冤罪の証明がなされた後は、自分の浅はかな行動に後悔する、ふりをしてまったく反省せずにもう一度クリスタを駒として利用しようとするが、目の前に現れた『クリスティアンナ』を忌子であるアンナと勘違いし、後に公爵家の醜聞をもみ消すために何度も刺客を差し向けるが全て失敗する。

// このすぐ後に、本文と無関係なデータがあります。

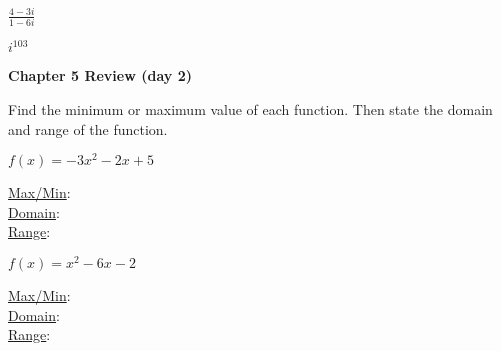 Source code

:\documentclass{report}
\theoremstyle{definition}
\begin{document}
\begin{enumerate}
\setcounter{enumi}{18}
	\begin{minipage}[t]{0.45\linewidth}
		\item $\displaystyle\frac{4-3i}{1-6i}$
		\vspace{1cm}
	\end{minipage}
	\hfill
	\begin{minipage}[t]{0.45\linewidth}
		\item $i^{103}$
		\vspace{1cm}
	\end{minipage}

\end{enumerate}



 \newpage


\noindent\Large\textbf{Chapter 5 Review (day 2)}\normalsize




\noindent Find the minimum or maximum value of each function. Then state the domain and range of the function.

\begin{enumerate}
\setcounter{enumi}{20}


\begin{minipage}[t]{0.45\linewidth}
\item $f(x)=-3x^2-2x+5$\\

\vspace{1cm}

\underline{Max/Min}:\\

\underline{Domain}:\\

\underline{Range}:\\
\end{minipage}
\hfill
\begin{minipage}[t]{0.45\linewidth}
\item $f(x)=x^2-6x-2$\\

\vspace{1cm}

\underline{Max/Min}:\\

\underline{Domain}:\\

\underline{Range}:\\
\end{minipage}

\end{enumerate}
\end{document}
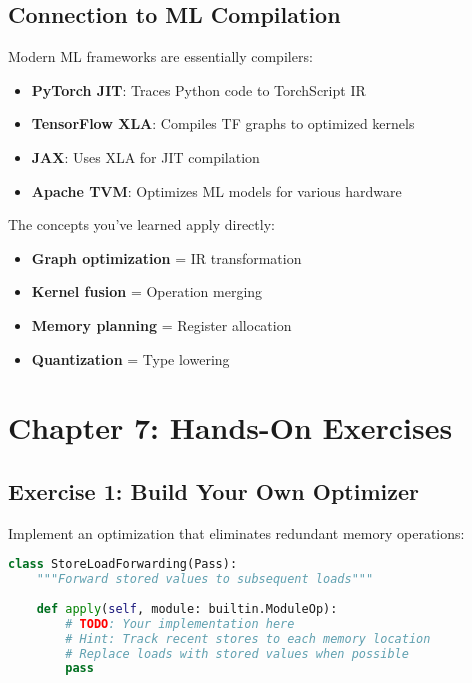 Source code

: \documentclass[11pt,a4paper]{article}
\begin{document}
\subsection{Connection to ML Compilation}

Modern ML frameworks are essentially compilers:

\begin{itemize}
    \item \textbf{PyTorch JIT}: Traces Python code to TorchScript IR
    \item \textbf{TensorFlow XLA}: Compiles TF graphs to optimized kernels
    \item \textbf{JAX}: Uses XLA for JIT compilation
    \item \textbf{Apache TVM}: Optimizes ML models for various hardware
\end{itemize}

The concepts you've learned apply directly:
\begin{itemize}
    \item \textbf{Graph optimization} = IR transformation
    \item \textbf{Kernel fusion} = Operation merging
    \item \textbf{Memory planning} = Register allocation
    \item \textbf{Quantization} = Type lowering
\end{itemize}

\section{Chapter 7: Hands-On Exercises}

\subsection{Exercise 1: Build Your Own Optimizer}

Implement an optimization that eliminates redundant memory operations:

\begin{lstlisting}[language=Python, caption=Exercise: Store-Load Forwarding]
class StoreLoadForwarding(Pass):
    """Forward stored values to subsequent loads"""
    
    def apply(self, module: builtin.ModuleOp):
        # TODO: Your implementation here
        # Hint: Track recent stores to each memory location
        # Replace loads with stored values when possible
        pass
\end{lstlisting}
\end{document}
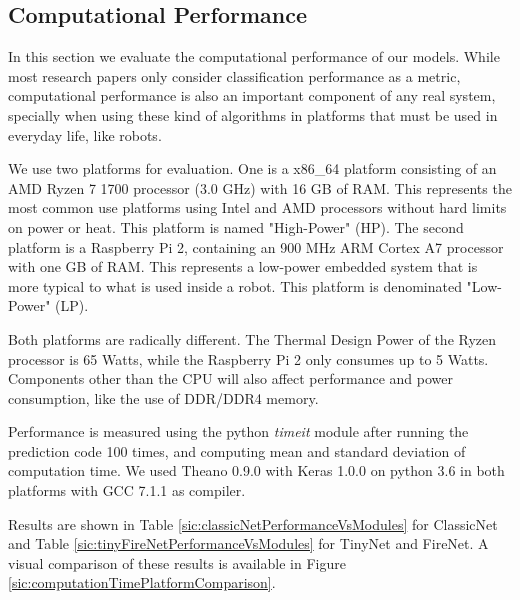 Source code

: \subsection{Computational Performance}
\label{sic:compPerformanceSection}

In this section we evaluate the computational performance of our models. While most research papers only consider classification performance as a metric, computational performance is also an important component of any real system, specially when using these kind of algorithms in platforms that must be used in everyday life, like robots.

We use two platforms for evaluation. One is a x86\_64 platform consisting of an AMD Ryzen 7 1700 processor (3.0 GHz) with 16 GB of RAM. This represents the most common use platforms using Intel and AMD processors without hard limits on power or heat. This platform is named "High-Power" (HP). The second platform is a Raspberry Pi 2, containing an 900 MHz ARM Cortex A7 processor with one GB of RAM. This represents a low-power embedded system that is more typical to what is used inside a robot. This platform is denominated "Low-Power" (LP).

Both platforms are radically different. The Thermal Design Power of the Ryzen processor is 65 Watts, while the Raspberry Pi 2 only consumes up to 5 Watts. Components other than the CPU will also affect performance and power consumption, like the use of DDR/DDR4 memory.

Performance is measured using the python \textit{timeit} module after running the prediction code 100 times, and computing mean and standard deviation of computation time. We used Theano 0.9.0 with Keras 1.0.0 on python 3.6 in both platforms with GCC 7.1.1 as compiler.

Results are shown in Table \ref{sic:classicNetPerformanceVsModules} for ClassicNet and Table \ref{sic:tinyFireNetPerformanceVsModules} for TinyNet and FireNet. A visual comparison of these results is available in Figure \ref{sic:computationTimePlatformComparison}.

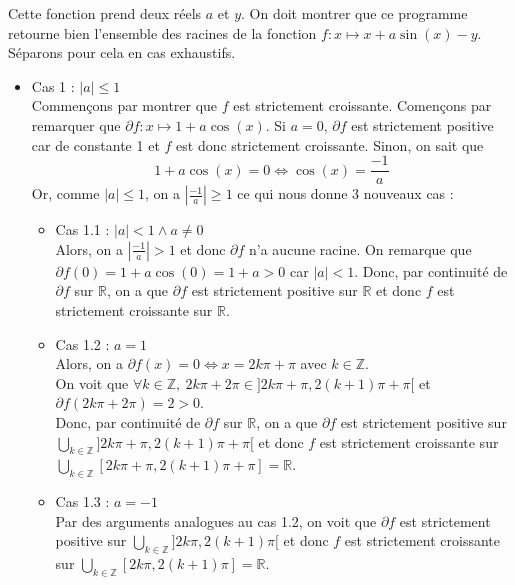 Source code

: \documentclass[a4paper, 12pt]{article}
\begin{document}
Cette fonction prend deux réels \( a \) et \( y \). On doit montrer que ce programme retourne bien l'ensemble des racines de la fonction \( f : x \mapsto x + a \sin(x) - y \). \\
Séparons pour cela en cas exhaustifs.
\begin{itemize}

    \item Cas 1 : \( |a| \leq 1 \) \\
Commençons par montrer que \( f \) est strictement croissante. Començons par remarquer que \( \partial f : x \mapsto 1 + a \cos(x) \). Si \( a = 0 \), \( \partial f \) est strictement positive car de constante 1 et \( f \) est donc strictement croissante. Sinon, on sait que
$$
1 + a \cos(x) = 0 \Longleftrightarrow \cos(x) = \frac{-1}{a}
$$
Or, comme \( |a| \leq 1 \), on a \( \left|\frac{-1}{a}\right| \geq 1 \) ce qui nous donne 3 nouveaux cas :

    \begin{itemize}
    
        \item Cas 1.1 : \( |a| < 1 \land a \neq 0 \) \\
Alors, on a \( \left|\frac{-1}{a}\right| > 1 \) et donc \( \partial f \) n'a aucune racine. On remarque que \( \partial f (0) = 1 + a \cos(0) = 1 + a > 0 \) car \( |a| < 1 \). Donc, par continuité de \( \partial f \) sur \( \mathbb{R} \), on a que \( \partial f \) est strictement positive sur \( \mathbb{R} \) et donc \( f \) est strictement croissante sur \( \mathbb{R} \). \\

        \item Cas 1.2 : \( a = 1 \) \\
Alors, on a \( \partial f(x) = 0 \Longleftrightarrow x = 2k\pi + \pi \) avec \( k \in \mathbb{Z} \). \\
On voit que \( \forall k \in \mathbb{Z},~ 2k\pi + 2\pi \in ]2k\pi + \pi, 2(k+1)\pi + \pi[ \) et \( \partial f(2k\pi + 2\pi) = 2 > 0 \). \\
Donc, par continuité de \( \partial f \) sur \( \mathbb{R} \), on a que \( \partial f \) est strictement positive sur \\
\( \displaystyle \bigcup_{k \in \mathbb{Z}} ]2k\pi + \pi, 2(k+1)\pi + \pi[ \) et donc \( f \) est strictement croissante sur \\
\( \displaystyle \bigcup_{k \in \mathbb{Z}} [2k\pi + \pi, 2(k+1)\pi + \pi] = \mathbb{R} \).

        \item Cas 1.3 : \( a = -1 \) \\
Par des arguments analogues au cas 1.2, on voit que \( \partial f \) est strictement positive sur \( \displaystyle \bigcup_{k \in \mathbb{Z}} ]2k\pi, 2(k+1)\pi[ \) et donc \( f \) est strictement croissante sur \( \displaystyle \bigcup_{k \in \mathbb{Z}} [2k\pi, 2(k+1)\pi] = \mathbb{R} \).
        

\end{itemize}
\end{itemize}
\end{document}
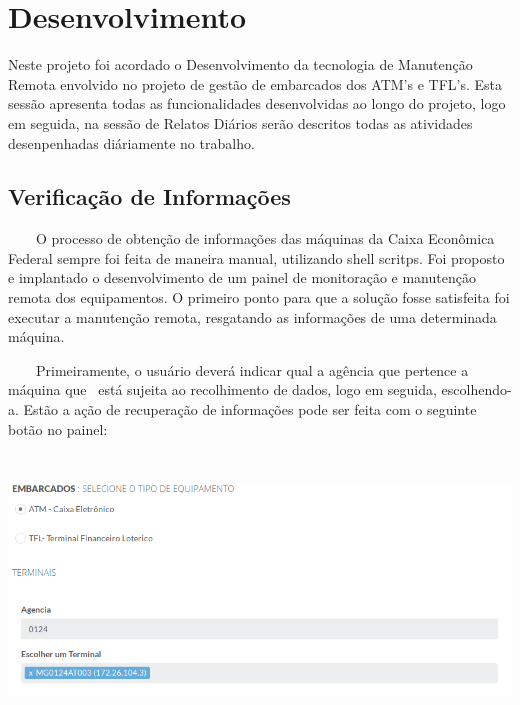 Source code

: \chapter[Desenvolvimento ]{Desenvolvimento}
Neste projeto foi acordado o Desenvolvimento da tecnologia de Manutenção Remota envolvido no projeto de gestão de embarcados dos ATM’s e TFL’s.
Esta sessão apresenta todas as funcionalidades desenvolvidas ao longo do projeto, logo em seguida, na sessão de
Relatos Diários serão descritos todas as atividades desenpenhadas diáriamente no trabalho.

\section{Verifica\c{c}\~ao de Informa\c{c}\~oes}

\bigskip

{\color{black}
    \ \ \ \ O processo de obten\c{c}\~ao de informa\c{c}\~oes das m\'aquinas da Caixa Econ\^omica Federal sempre foi feita
        de maneira manual, utilizando shell scritps. Foi proposto e implantado o desenvolvimento de um painel de
        monitora\c{c}\~ao e manuten\c{c}\~ao remota dos equipamentos. O primeiro ponto para que a solu\c{c}\~ao fosse
        satisfeita foi executar a manuten\c{c}\~ao remota, resgatando as informa\c{c}\~oes de uma determinada m\'aquina. }

{\color{black}
    \ \ \ \ Primeiramente, o usu\'ario dever\'a indicar qual a ag\^encia que pertence a m\'aquina que \ est\'a sujeita ao
        recolhimento de dados, logo em seguida, escolhendo-a. Est\~ao a a\c{c}\~ao de recupera\c{c}\~ao de informa\c{c}\~oes
        pode ser feita com o seguinte bot\~ao no painel:}

        \begin{center}
        \includegraphics[width=17.029cm,height=7.22cm]{figuras/RATCETECATMSTFLS051718v2-img002.png}
        \end{center}



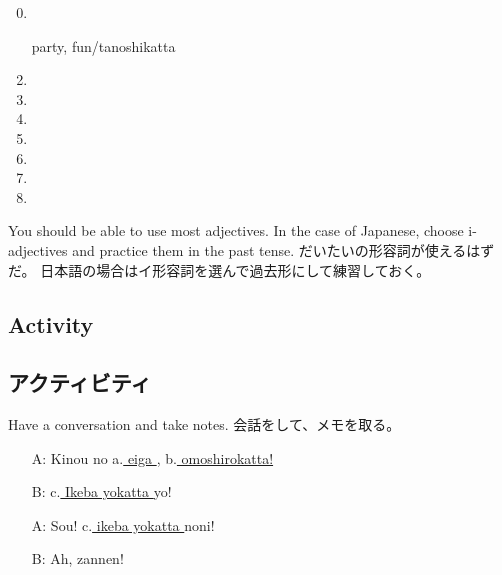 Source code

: \documentclass[uplatex,dvipdfmx,b5paper,english,10pt]{jsbook}
\begin{document}
\begin{multicols}{2}
\begin{enumerate}
 \setcounter{enumi}{-1}
 \item \hrulefill
 \vspace{-1.1\baselineskip}
 \item[]  party, fun/tanoshikatta
 \item \hrulefill
 \item \hrulefill
 \item \hrulefill
 \item \hrulefill
 \item \hrulefill
 \item \hrulefill
 \item \hrulefill
\end{enumerate}
\end{multicols}

\begin{toianswer}
\ifEnglish
You should be able to use most adjectives.
In the case of Japanese, choose i-adjectives and practice them in the past tense.
\else
だいたいの形容詞が使えるはずだ。
日本語の場合はイ形容詞を選んで過去形にして練習しておく。
\fi
\end{toianswer}

\ifEnglish
\subsection{Activity}
\else
\subsection{アクティビティ}
\fi

\begin{toiquestion}
\ifEnglish
Have a conversation and take notes.
\else
会話をして、メモを取る。
\fi
\end{toiquestion}

\begin{itemize}
 \item[A:] Kinou no a.\underline{ eiga }, b.\underline{ omoshirokatta! }
 \item[B:] c.\underline{ Ikeba yokatta } yo!
 \item[A:] Sou! c.\underline{ ikeba yokatta } noni!
 \item[B:] Ah, zannen!
\end{itemize}
\end{document}
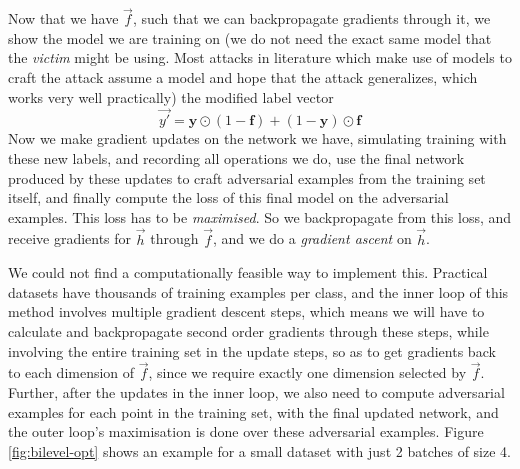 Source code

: \documentclass{ociamthesis}
\begin{document}
Now that we have $\vec{f}$, such that we can backpropagate gradients through it,
we show the model we are training on (we do not need the exact same model that
the \emph{victim} might be using. Most attacks in literature which make use of
models to craft the attack assume a model and hope that the attack generalizes,
which works very well practically) the modified label vector
\begin{equation*}
    \vec{y'} = \textbf{y}\odot(1-\textbf{f})+(1-\textbf{y})\odot\textbf{f}
\end{equation*}
Now we make gradient updates on the network we have, simulating training with
these new labels, and recording all operations we do, use the final network
produced by these updates to craft adversarial examples from the training set
itself, and finally compute the loss of this final model on the adversarial
examples. This loss has to be \emph{maximised}. So we backpropagate from this
loss, and receive gradients for $\vec{h}$ through $\vec{f}$, and we do a
\emph{gradient ascent} on $\vec{h}$.

We could not find a computationally feasible way to implement this. Practical
datasets have thousands of training examples per class, and the inner loop of
this method involves multiple gradient descent steps, which means we will have
to calculate and backpropagate second order gradients through these steps, while
involving the entire training set in the update steps, so as to get gradients
back to each dimension of $\vec{f}$, since we require exactly one dimension
selected by $\vec{f}$. Further, after the updates in the inner loop, we also
need to compute adversarial examples for each point in the training set, with
the final updated network, and the outer loop's maximisation is done over these
adversarial examples. Figure \ref{fig:bilevel-opt} shows an example for a small
dataset with just 2 batches of size 4.
\end{document}
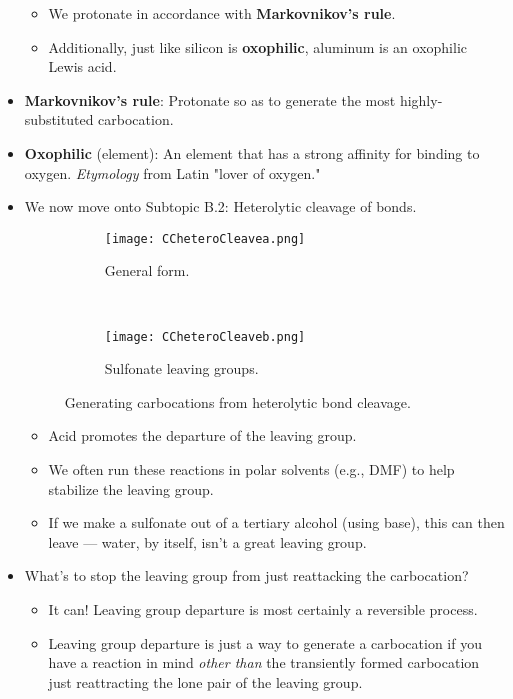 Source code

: \documentclass[../notes.tex]{subfiles}
\begin{document}
\begin{itemize}
\begin{itemize}
        \item We protonate in accordance with \textbf{Markovnikov's rule}.
        \item Additionally, just like silicon is \textbf{oxophilic}, aluminum is an oxophilic Lewis acid.
    \end{itemize}
    \item \textbf{Markovnikov's rule}: Protonate so as to generate the most highly-substituted carbocation.
    \item \textbf{Oxophilic} (element): An element that has a strong affinity for binding to oxygen. \emph{Etymology} from Latin "lover of oxygen."
    \item We now move onto Subtopic B.2: Heterolytic cleavage of  bonds.
    \begin{figure}[h!]
        \centering
        \begin{subfigure}[b]{\linewidth}
            \centering
            \texttt{[image: CCheteroCleavea.png]}
            \caption{General form.}
            \label{fig:CCheteroCleavea}
        \end{subfigure}\\[2em]
        \begin{subfigure}[b]{\linewidth}
            \centering
            \texttt{[image: CCheteroCleaveb.png]}
            \caption{Sulfonate leaving groups.}
            \label{fig:CCheteroCleaveb}
        \end{subfigure}
        \caption{Generating carbocations from heterolytic  bond cleavage.}
        \label{fig:CCheteroCleave}
    \end{figure}
    \begin{itemize}
        \item Acid promotes the departure of the leaving group.
        \item We often run these reactions in polar solvents (e.g., DMF) to help stabilize the leaving group.
        \item If we make a sulfonate out of a tertiary alcohol (using base), this can then leave --- water, by itself, isn't a great leaving group.
    \end{itemize}
    \item What's to stop the leaving group from just reattacking the carbocation?
    \begin{itemize}
        \item It can! Leaving group departure is most certainly a reversible process.
        \item Leaving group departure is just a way to generate a carbocation if you have a reaction in mind \emph{other than} the transiently formed carbocation just reattracting the lone pair of the leaving group.

\end{itemize}
\end{itemize}
\end{document}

確かに仕事はできるし優秀なのだが、自分に不利な状況になると無意識的に周りが悪いと思い込むというお坊ちゃんゆえの悪癖あり。
後年、聖女を王太子妃とする動きがあった時に、焦って刺客を差し向けるが裏での準備不足のために刺客を差し向けたのが公爵家当主および公爵家嫡男だとばれ、公爵家の力はそがれ、ヴィンフリートは公爵家次期当主の座から完全に降ろされてしまった。
バルリング・シュタールベルク
シュタールベルク公爵家当主であり、アルブレヒツベルガー王国宰相。クリスタとヴィンフリートの父親。
だがクリスタに対しては政治の駒としか認識しておらず、常に王太子妃としてふさわしい振る舞いをすることを要求してきた。子供への愛情皆無である。
アンナが生まれたときは、すぐに「双子の妹は死産」にしようとしたが、今は亡き妻からの当時の必至の懇願により、赤子の時に放逐するにとどめた。子への愛情は絶無だが、妻に対しては溺愛劇甘だったそうな。
その愛情、少しは子供にも分けようか。
クリスティアンナの存在発覚後は、息子とともに画策し何度も刺客を差し向け亡き者にしようと暗躍するが全て失敗した。失敗した刺客は暗殺対象本人から毎回手紙を持たされ、そのあまりにこちらをバカにした内容に、何度か頭の血管が切れて倒れており、後年下半身不随となる。また、聖女を王太子妃とする動きがあったとき、公爵家と聖女の関わりが漏れるのを恐れて刺客を放つが裏での対応が不十分となって暗殺未遂の実行がばれ、公爵家当主は責任を取って政治からは完全に引退、公爵家は裁かれ大きく力をそぐこととなった。
シュタールベルク公爵夫人
故人。クリスタとアンナを生み落して数年で亡くなった。アンナが殺されそうになったときに、必至の懇願によって命を救った。病弱だったが自分の主張は最後まで貫き通し、アンナの処遇についてもがんとして譲らずシュタールベルク公爵の主張を退けたことから推測すると、アンナやクリスタの根性強さは母親譲りかもしれない。
愛情深い人で生後すぐ引き離されたアンナのことを気にかけ、死病のために床についているときに、クリスタに「貴女には本当は妹がいるの」と呟いたことが、後年のクリスタによるアンナ大捜索に繋がった。